Coppola has always been incapable of making an impersonal picture, pouring his private life into his art to the point of overflowing. He’s often talked in interviews about feeling outshined by his big brother August, a dashing artist and academic who was their father’s favorite. It’s both fascinating and heartbreaking to hear how a man who ascended to the grandest heights of his profession could still see himself as the Fredo of the family, and Rumble Fish is awash in that kind of anxiety. Rusty James’ bravado is all overcompensation, getting by on borrowed moves and a reputation inherited from his older sibling. But things are changing. The days of the rumble gangs are over, the world has moved on, and time is running out for Rusty James.

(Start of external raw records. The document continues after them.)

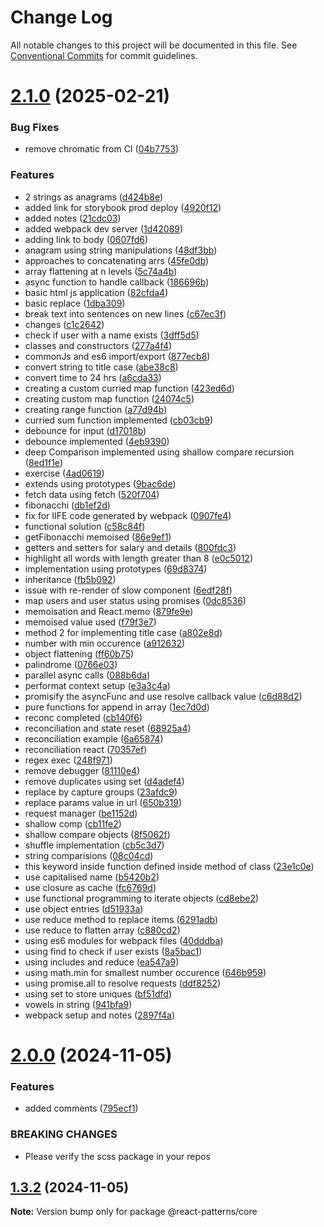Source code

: # Change Log

All notable changes to this project will be documented in this file.
See [Conventional Commits](https://conventionalcommits.org) for commit guidelines.

# [2.1.0](https://github.com/janabhishek2/react-patterns/compare/v2.0.0...v2.1.0) (2025-02-21)


### Bug Fixes

* remove chromatic from CI ([04b7753](https://github.com/janabhishek2/react-patterns/commit/04b775354959615f55ee6aa7d4be97803c42d701))


### Features

* 2 strings as anagrams ([d424b8e](https://github.com/janabhishek2/react-patterns/commit/d424b8edfe5834cdda572b9684c0bbde5c7bfd28))
* added link for storybook prod deploy ([4920f12](https://github.com/janabhishek2/react-patterns/commit/4920f12d5696e2ea6aab8fae9811941ba46c06f2))
* added notes ([21cdc03](https://github.com/janabhishek2/react-patterns/commit/21cdc0370be613adac10147f1d2373c9f8d5b431))
* added webpack dev server ([1d42089](https://github.com/janabhishek2/react-patterns/commit/1d42089a1f021edad67b5d568d455d90917c16a3))
* adding link to body ([0607fd6](https://github.com/janabhishek2/react-patterns/commit/0607fd6321eb23d764a93d5082f02079c0844e60))
* anagram using string manipulations ([48df3bb](https://github.com/janabhishek2/react-patterns/commit/48df3bbcbfcf96430fa999dd01e6f9eb2dac34f8))
* approaches to concatenating arrs ([45fe0db](https://github.com/janabhishek2/react-patterns/commit/45fe0dbfb475ea06197f39fc32e952fc65196193))
* array flattening at n levels ([5c74a4b](https://github.com/janabhishek2/react-patterns/commit/5c74a4b67a33c9a1233d542e1e2c3e368bbd92b4))
* async function to handle callback ([186696b](https://github.com/janabhishek2/react-patterns/commit/186696bf578d43d974e31de5107d128c4025bf7a))
* basic html js application ([82cfda4](https://github.com/janabhishek2/react-patterns/commit/82cfda4a77c5300096c1a8c0f7406f18ba40fc4b))
* basic replace ([1dba309](https://github.com/janabhishek2/react-patterns/commit/1dba309c275a373aa8c1534436d9a1d09f450b47))
* break text into sentences on new lines ([c67ec3f](https://github.com/janabhishek2/react-patterns/commit/c67ec3f6257c6ff1c8471bf0e884fbbbd2b5e898))
* changes ([c1c2642](https://github.com/janabhishek2/react-patterns/commit/c1c264267b94cb987861a5956cc450fb455eccb7))
* check if user with a name exists ([3dff5d5](https://github.com/janabhishek2/react-patterns/commit/3dff5d5b0cc41d0a576acf8ce56ebed81556cb67))
* classes and constructors ([277a4f4](https://github.com/janabhishek2/react-patterns/commit/277a4f44e99f38528b9ae832ce3b0c52410c9d32))
* commonJs and es6 import/export ([877ecb8](https://github.com/janabhishek2/react-patterns/commit/877ecb8ff14be1fa34985f711d246eaa18e5a8dc))
* convert string to title case ([abe38c8](https://github.com/janabhishek2/react-patterns/commit/abe38c897eb7cdec5baac6903fe636299de7e7f1))
* convert time to 24 hrs ([a6cda33](https://github.com/janabhishek2/react-patterns/commit/a6cda33b5a4347061e3f0abca43eb886b418109d))
* creating a custom curried map function ([423ed6d](https://github.com/janabhishek2/react-patterns/commit/423ed6d89fa88d7965b655f4d739f7fe7798dd9b))
* creating custom map function ([24074c5](https://github.com/janabhishek2/react-patterns/commit/24074c54c8b3a41a69ded6fc4e073250141f2fed))
* creating range function ([a77d94b](https://github.com/janabhishek2/react-patterns/commit/a77d94b6c1867fe724b4c47bd452c2fddcfd5f8f))
* curried sum function implemented ([cb03cb9](https://github.com/janabhishek2/react-patterns/commit/cb03cb94701c102ffa9d60bb1b88bee42a4548b5))
* debounce for input ([d17018b](https://github.com/janabhishek2/react-patterns/commit/d17018b30e31f7f09bceae9f0ac79454cb0c35d7))
* debounce implemented ([4eb9390](https://github.com/janabhishek2/react-patterns/commit/4eb939027d7fc80ff0748eced7edbf3b775c049a))
* deep Comparison implemented using shallow compare recursion ([8ed1f1e](https://github.com/janabhishek2/react-patterns/commit/8ed1f1e77abcd5008c889fa2e07f6468d0218ecc))
* exercise ([4ad0619](https://github.com/janabhishek2/react-patterns/commit/4ad0619d331522b71d29dd0daf63d1a593854c00))
* extends using prototypes ([9bac6de](https://github.com/janabhishek2/react-patterns/commit/9bac6de860d14b3203d6df042feb284f72b06fa6))
* fetch data using fetch ([520f704](https://github.com/janabhishek2/react-patterns/commit/520f7045e6c194c0e09fbcb0efc282c9f6434cdc))
* fibonacchi ([db1ef2d](https://github.com/janabhishek2/react-patterns/commit/db1ef2d97b9fedf5b61bdcde74f9fa5f3787b1af))
* fix for IIFE code generated by webpack ([0907fe4](https://github.com/janabhishek2/react-patterns/commit/0907fe44b49f267e0b76fdf9a29e675c146e5a4d))
* functional solution ([c58c84f](https://github.com/janabhishek2/react-patterns/commit/c58c84f2a96bc67c1825f2b277cba887adbe283d))
* getFibonacchi memoised ([86e9ef1](https://github.com/janabhishek2/react-patterns/commit/86e9ef1b504cb81e2f8a6e2d616717c6581626e0))
* getters and setters for salary and details ([800fdc3](https://github.com/janabhishek2/react-patterns/commit/800fdc3acfed5406b4540a493207e9deae8dc40e))
* highlight all words with length greater than 8 ([e0c5012](https://github.com/janabhishek2/react-patterns/commit/e0c501233f57bda8e9239ada973059d8bcc9341d))
* implementation using prototypes ([69d8374](https://github.com/janabhishek2/react-patterns/commit/69d8374abdb5835c2eb3ca3f9307707a54976558))
* inheritance ([fb5b092](https://github.com/janabhishek2/react-patterns/commit/fb5b0921750ba80118373d308f7cb5e70238cf96))
* issue with re-render of slow component ([6edf28f](https://github.com/janabhishek2/react-patterns/commit/6edf28fe11230002f5b2132d590587e024418b68))
* map users and user status using promises ([0dc8536](https://github.com/janabhishek2/react-patterns/commit/0dc85363178f949e42d3563f5b14ee406aa71b03))
* memoisation and React.memo ([879fe9e](https://github.com/janabhishek2/react-patterns/commit/879fe9e525c66e1001bc247991c6fab51e9e283c))
* memoised value used ([f79f3e7](https://github.com/janabhishek2/react-patterns/commit/f79f3e7781dfd8738094bfaae7da343e44e54f47))
* method 2 for implementing title case ([a802e8d](https://github.com/janabhishek2/react-patterns/commit/a802e8dd28f08f851f9fe830825746ee05e213b1))
* number with min occurence ([a912632](https://github.com/janabhishek2/react-patterns/commit/a912632d177493051efde1ca83950197bb4ff9b0))
* object flattening ([ff60b75](https://github.com/janabhishek2/react-patterns/commit/ff60b75e0c37af36abffc0db9e81ab0330f2bdf7))
* palindrome ([0766e03](https://github.com/janabhishek2/react-patterns/commit/0766e03ef42573344983719fb1ed5a3044d449d4))
* parallel async calls ([088b6da](https://github.com/janabhishek2/react-patterns/commit/088b6dad08d461d3b432263232464e35e58449aa))
* performat context setup ([e3a3c4a](https://github.com/janabhishek2/react-patterns/commit/e3a3c4ad41f6b84323ed3c901f97216104718c8a))
* promisify the asyncFunc and use resolve callback value ([c6d88d2](https://github.com/janabhishek2/react-patterns/commit/c6d88d22e160ca78bcd0bb62f4b88cc3b60fab46))
* pure functions for append in array ([1ec7d0d](https://github.com/janabhishek2/react-patterns/commit/1ec7d0d7ef4e6198e6957251ced5846a2985136e))
* reconc completed ([cb140f6](https://github.com/janabhishek2/react-patterns/commit/cb140f668ee64543caf4b08f1deb02345ebc48bc))
* reconciliation and state reset ([68925a4](https://github.com/janabhishek2/react-patterns/commit/68925a45f7fba667ce58a91e92a402be5b22dd03))
* reconciliation example ([6a65874](https://github.com/janabhishek2/react-patterns/commit/6a65874c72581b85650fd545e4c1743f643ff14d))
* reconciliation react ([70357ef](https://github.com/janabhishek2/react-patterns/commit/70357ef4f456e40385a701a5b4da0b90e3121498))
* regex exec ([248f971](https://github.com/janabhishek2/react-patterns/commit/248f9712a31036ec5730a1ecf7c62b7c5648288b))
* remove debugger ([81110e4](https://github.com/janabhishek2/react-patterns/commit/81110e48964fc310775baa4daf0656bf9c4fea4a))
* remove duplicates using set ([d4adef4](https://github.com/janabhishek2/react-patterns/commit/d4adef4a1ac0c5a27ab64dbe351a0ffa6f8f421d))
* replace by capture groups ([23afdc9](https://github.com/janabhishek2/react-patterns/commit/23afdc918d0f8ba28c55d9697ef46f54facac04b))
* replace params value in url ([650b319](https://github.com/janabhishek2/react-patterns/commit/650b3190ee7e34c8607c17f150607f9f70f71943))
* request manager ([be1152d](https://github.com/janabhishek2/react-patterns/commit/be1152dcb1d28bef193d4af8f24b2e9649a14883))
* shallow comp ([cb11fe2](https://github.com/janabhishek2/react-patterns/commit/cb11fe291919f03381788968a52a85081912790e))
* shallow compare objects ([8f5062f](https://github.com/janabhishek2/react-patterns/commit/8f5062f35618288b152978a0cbb6d93a7d715860))
* shuffle implementation ([cb5c3d7](https://github.com/janabhishek2/react-patterns/commit/cb5c3d78c47bb36c34d365457148110ac6ef2941))
* string comparisions ([08c04cd](https://github.com/janabhishek2/react-patterns/commit/08c04cd5673de79524d30b1bbbc7be8681aa5879))
* this keyword inside function defined inside method of class ([23e1c0e](https://github.com/janabhishek2/react-patterns/commit/23e1c0e1ca4984e854f637520f7d52757496767c))
* use capitalised name ([b5420b2](https://github.com/janabhishek2/react-patterns/commit/b5420b2af3c2f57602e8d3f474e3b0a06d3a653d))
* use closure as cache ([fc6769d](https://github.com/janabhishek2/react-patterns/commit/fc6769d5dd3a63c7d514e5b1ef22ece02315c36a))
* use functional programming to iterate objects ([cd8ebe2](https://github.com/janabhishek2/react-patterns/commit/cd8ebe2c1d1035dfaed80fb628b709bfbb84b500))
* use object entries ([d51933a](https://github.com/janabhishek2/react-patterns/commit/d51933a81fecb03fad7e97b8aced1ff6ef9995a4))
* use reduce method to replace items ([6291adb](https://github.com/janabhishek2/react-patterns/commit/6291adb0cf580976f880a9c8bd71f5ddfbd9f7e4))
* use reduce to flatten array ([c880cd2](https://github.com/janabhishek2/react-patterns/commit/c880cd26ef770a7fd106ddacd25964cc42ac703a))
* using es6 modules for webpack files ([40dddba](https://github.com/janabhishek2/react-patterns/commit/40dddbab3f9cabaadd29dc903fe3df146f831778))
* using find to check if user exists ([8a5bac1](https://github.com/janabhishek2/react-patterns/commit/8a5bac1f4f18a091cca06f2592e4d899d8ee161f))
* using includes and reduce ([ea547a9](https://github.com/janabhishek2/react-patterns/commit/ea547a9794083c49f51d31f0abd5c9653bfaa723))
* using math.min for smallest number occurence ([646b959](https://github.com/janabhishek2/react-patterns/commit/646b959cf4c0ab5ea7d98706effb6ad5ee256fc5))
* using promise.all to resolve requests ([ddf8252](https://github.com/janabhishek2/react-patterns/commit/ddf825280d154f792ae20015549ea6ec79414398))
* using set to store uniques ([bf51dfd](https://github.com/janabhishek2/react-patterns/commit/bf51dfd86b84595c5edf30788b6292e186e84805))
* vowels in string ([941bfa9](https://github.com/janabhishek2/react-patterns/commit/941bfa9fb46892af5d192f958dcb8e4555e6f677))
* webpack setup and notes ([2897f4a](https://github.com/janabhishek2/react-patterns/commit/2897f4a6c0acd307265ca74a9c3c2ce312723451))





# [2.0.0](https://github.com/janabhishek2/react-patterns/compare/v1.3.2...v2.0.0) (2024-11-05)


### Features

* added comments ([795ecf1](https://github.com/janabhishek2/react-patterns/commit/795ecf1962f9125b795e4447d37e4e3f96d0a722))


### BREAKING CHANGES

* Please verify the scss package in your repos





## [1.3.2](https://github.com/janabhishek2/react-patterns/compare/v1.3.1...v1.3.2) (2024-11-05)

**Note:** Version bump only for package @react-patterns/core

“Time is a very peculiar item,” muses Waits’ poolhall philosopher, Benny. “You see, when you’re young – you’re a kid – you got time. You got nothin’ but time. Throw away a couple of years here, a couple of years there. It doesn’t matter. You know. The older you get, you say, ‘Jesus, how much I got? I got 35 summers left.’ Think about it. Thirty-five summers.”

Clocks are everywhere in Rumble Fish, looming large and small over the proceedings. The time-lapse shots of whizzing clouds that begin the picture return with a vengeance throughout, speeding their way through windowpane reflections to remind us just how quickly the world is passing these characters by. The percussive tick-tocks of Copeland’s score sound like an alarm clock about to go off. Yet the Motorcycle Boy remains uncannily slow and sure of himself. In a pointed contrast to Dillon’s blowhard machismo, Rourke doesn’t raise his voice above a soft whisper. The actor’s feminine mystique has never been put to more perfect use. Amid all these Method-y shouting and swaggering young actors, Rourke remains older, sadder, and mesmerizingly still. He’s a guy who knows his time has already run out. 

“Rumble Fish” is streaming on Amazon Prime Video.